START Data records

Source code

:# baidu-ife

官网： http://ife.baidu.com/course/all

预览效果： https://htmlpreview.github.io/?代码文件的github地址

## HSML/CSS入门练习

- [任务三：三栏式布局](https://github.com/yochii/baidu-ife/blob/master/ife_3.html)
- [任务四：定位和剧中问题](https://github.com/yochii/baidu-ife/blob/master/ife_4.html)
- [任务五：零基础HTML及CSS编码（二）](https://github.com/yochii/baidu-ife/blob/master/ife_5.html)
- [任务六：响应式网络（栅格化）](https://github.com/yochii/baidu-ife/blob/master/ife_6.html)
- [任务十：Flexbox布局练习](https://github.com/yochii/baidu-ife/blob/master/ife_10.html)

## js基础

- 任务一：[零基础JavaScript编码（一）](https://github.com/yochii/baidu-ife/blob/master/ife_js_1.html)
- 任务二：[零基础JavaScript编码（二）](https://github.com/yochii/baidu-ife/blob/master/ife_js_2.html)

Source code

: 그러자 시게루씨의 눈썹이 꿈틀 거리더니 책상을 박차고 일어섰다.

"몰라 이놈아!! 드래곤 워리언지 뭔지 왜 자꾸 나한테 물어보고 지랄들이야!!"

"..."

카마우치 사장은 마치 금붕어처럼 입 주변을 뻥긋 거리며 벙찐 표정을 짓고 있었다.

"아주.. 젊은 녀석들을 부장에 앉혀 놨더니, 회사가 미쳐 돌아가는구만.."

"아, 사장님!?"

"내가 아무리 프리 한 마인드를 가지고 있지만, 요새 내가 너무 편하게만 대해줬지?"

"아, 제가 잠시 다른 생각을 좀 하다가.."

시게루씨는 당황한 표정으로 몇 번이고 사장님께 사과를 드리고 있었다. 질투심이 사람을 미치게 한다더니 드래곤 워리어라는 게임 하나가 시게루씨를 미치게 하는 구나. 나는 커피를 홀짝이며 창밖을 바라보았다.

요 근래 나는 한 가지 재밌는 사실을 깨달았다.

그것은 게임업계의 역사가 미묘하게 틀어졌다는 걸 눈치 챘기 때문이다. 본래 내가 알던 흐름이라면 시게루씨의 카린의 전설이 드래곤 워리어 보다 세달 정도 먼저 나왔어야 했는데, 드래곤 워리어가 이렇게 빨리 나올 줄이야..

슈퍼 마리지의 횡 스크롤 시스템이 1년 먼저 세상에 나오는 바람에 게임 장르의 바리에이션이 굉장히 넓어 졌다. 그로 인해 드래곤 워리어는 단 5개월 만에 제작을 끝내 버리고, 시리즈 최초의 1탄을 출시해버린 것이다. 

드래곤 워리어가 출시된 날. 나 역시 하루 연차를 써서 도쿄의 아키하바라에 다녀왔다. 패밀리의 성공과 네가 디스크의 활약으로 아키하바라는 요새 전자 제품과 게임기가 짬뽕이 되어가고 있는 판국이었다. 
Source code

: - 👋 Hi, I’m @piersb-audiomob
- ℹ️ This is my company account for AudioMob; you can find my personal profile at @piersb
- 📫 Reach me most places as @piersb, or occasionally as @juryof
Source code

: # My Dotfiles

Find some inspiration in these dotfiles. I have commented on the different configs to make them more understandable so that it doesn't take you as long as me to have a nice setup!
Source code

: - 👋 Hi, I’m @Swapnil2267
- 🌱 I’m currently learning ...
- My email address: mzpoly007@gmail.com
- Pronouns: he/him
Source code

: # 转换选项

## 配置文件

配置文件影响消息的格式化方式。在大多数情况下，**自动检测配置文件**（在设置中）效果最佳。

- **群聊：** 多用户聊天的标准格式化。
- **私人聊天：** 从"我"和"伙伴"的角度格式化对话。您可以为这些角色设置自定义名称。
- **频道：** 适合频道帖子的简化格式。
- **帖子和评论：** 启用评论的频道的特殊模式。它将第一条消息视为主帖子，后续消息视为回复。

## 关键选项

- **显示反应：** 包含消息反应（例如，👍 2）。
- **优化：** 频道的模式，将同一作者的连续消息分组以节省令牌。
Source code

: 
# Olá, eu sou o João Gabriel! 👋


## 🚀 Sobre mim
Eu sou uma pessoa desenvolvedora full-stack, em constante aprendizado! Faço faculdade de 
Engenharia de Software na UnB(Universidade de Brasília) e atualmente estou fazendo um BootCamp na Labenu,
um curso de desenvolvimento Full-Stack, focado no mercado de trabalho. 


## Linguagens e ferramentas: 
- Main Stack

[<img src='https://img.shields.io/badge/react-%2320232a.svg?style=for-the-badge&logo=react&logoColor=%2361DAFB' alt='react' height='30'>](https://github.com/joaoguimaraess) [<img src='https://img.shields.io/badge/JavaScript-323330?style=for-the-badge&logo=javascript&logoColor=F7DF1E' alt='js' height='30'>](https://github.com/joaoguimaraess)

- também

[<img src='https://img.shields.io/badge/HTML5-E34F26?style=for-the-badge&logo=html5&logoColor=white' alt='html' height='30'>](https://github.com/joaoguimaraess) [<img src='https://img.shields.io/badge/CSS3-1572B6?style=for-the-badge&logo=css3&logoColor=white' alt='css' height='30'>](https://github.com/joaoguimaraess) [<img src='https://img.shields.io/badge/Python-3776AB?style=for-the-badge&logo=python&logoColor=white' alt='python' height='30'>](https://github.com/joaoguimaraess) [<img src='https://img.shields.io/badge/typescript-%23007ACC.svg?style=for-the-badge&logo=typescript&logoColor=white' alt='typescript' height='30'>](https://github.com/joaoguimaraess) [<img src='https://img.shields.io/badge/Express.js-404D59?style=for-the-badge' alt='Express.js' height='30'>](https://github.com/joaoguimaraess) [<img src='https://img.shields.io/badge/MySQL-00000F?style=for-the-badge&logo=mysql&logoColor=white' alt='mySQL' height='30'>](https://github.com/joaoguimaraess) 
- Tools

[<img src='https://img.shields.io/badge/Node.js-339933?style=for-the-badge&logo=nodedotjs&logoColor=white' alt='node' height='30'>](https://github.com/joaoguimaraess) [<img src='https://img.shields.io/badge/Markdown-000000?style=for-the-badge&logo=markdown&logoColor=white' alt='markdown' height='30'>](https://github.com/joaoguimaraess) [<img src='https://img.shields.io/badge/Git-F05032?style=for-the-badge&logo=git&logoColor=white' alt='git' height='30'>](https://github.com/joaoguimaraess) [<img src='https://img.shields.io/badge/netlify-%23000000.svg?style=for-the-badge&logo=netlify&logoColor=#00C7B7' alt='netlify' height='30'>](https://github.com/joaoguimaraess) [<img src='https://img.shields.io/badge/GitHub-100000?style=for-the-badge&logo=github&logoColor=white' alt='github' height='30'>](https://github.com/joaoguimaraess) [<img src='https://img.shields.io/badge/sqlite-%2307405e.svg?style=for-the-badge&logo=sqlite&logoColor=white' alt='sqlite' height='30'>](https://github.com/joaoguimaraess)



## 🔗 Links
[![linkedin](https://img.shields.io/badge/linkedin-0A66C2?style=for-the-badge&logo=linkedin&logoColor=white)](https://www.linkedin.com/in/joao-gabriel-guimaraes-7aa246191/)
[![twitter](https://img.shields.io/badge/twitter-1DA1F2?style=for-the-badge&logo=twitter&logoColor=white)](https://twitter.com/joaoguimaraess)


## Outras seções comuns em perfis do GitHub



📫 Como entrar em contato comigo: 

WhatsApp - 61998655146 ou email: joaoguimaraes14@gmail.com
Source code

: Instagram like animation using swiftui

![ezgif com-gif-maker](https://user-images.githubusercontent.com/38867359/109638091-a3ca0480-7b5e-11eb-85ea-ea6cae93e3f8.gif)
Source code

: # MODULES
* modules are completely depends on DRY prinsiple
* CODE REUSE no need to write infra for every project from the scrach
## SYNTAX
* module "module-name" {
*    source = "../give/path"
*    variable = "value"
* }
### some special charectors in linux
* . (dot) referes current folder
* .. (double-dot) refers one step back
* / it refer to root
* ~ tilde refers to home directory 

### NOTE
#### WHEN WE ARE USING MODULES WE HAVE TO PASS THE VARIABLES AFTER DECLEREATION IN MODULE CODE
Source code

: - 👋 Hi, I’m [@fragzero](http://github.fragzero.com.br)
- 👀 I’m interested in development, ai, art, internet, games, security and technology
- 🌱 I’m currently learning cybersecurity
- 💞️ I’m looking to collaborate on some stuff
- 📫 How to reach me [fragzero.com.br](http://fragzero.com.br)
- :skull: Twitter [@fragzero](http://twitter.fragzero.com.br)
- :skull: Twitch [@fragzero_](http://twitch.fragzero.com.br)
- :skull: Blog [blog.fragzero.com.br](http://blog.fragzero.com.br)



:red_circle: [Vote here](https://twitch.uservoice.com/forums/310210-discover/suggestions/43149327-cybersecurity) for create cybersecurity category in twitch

END Data records

## Task instructions:
Stop at the line containing "제가 잠시 다른 생각을". Please print exactly every line before it from the start of the records, plus that line itself, and nothing else.

## Expected output:
Source code

:# baidu-ife

官网： http://ife.baidu.com/course/all

预览效果： https://htmlpreview.github.io/?代码文件的github地址

## HSML/CSS入门练习

- [任务三：三栏式布局](https://github.com/yochii/baidu-ife/blob/master/ife_3.html)
- [任务四：定位和剧中问题](https://github.com/yochii/baidu-ife/blob/master/ife_4.html)
- [任务五：零基础HTML及CSS编码（二）](https://github.com/yochii/baidu-ife/blob/master/ife_5.html)
- [任务六：响应式网络（栅格化）](https://github.com/yochii/baidu-ife/blob/master/ife_6.html)
- [任务十：Flexbox布局练习](https://github.com/yochii/baidu-ife/blob/master/ife_10.html)

## js基础

- 任务一：[零基础JavaScript编码（一）](https://github.com/yochii/baidu-ife/blob/master/ife_js_1.html)
- 任务二：[零基础JavaScript编码（二）](https://github.com/yochii/baidu-ife/blob/master/ife_js_2.html)

Source code

: 그러자 시게루씨의 눈썹이 꿈틀 거리더니 책상을 박차고 일어섰다.

"몰라 이놈아!! 드래곤 워리언지 뭔지 왜 자꾸 나한테 물어보고 지랄들이야!!"

"..."

카마우치 사장은 마치 금붕어처럼 입 주변을 뻥긋 거리며 벙찐 표정을 짓고 있었다.

"아주.. 젊은 녀석들을 부장에 앉혀 놨더니, 회사가 미쳐 돌아가는구만.."

"아, 사장님!?"

"내가 아무리 프리 한 마인드를 가지고 있지만, 요새 내가 너무 편하게만 대해줬지?"

"아, 제가 잠시 다른 생각을 좀 하다가.."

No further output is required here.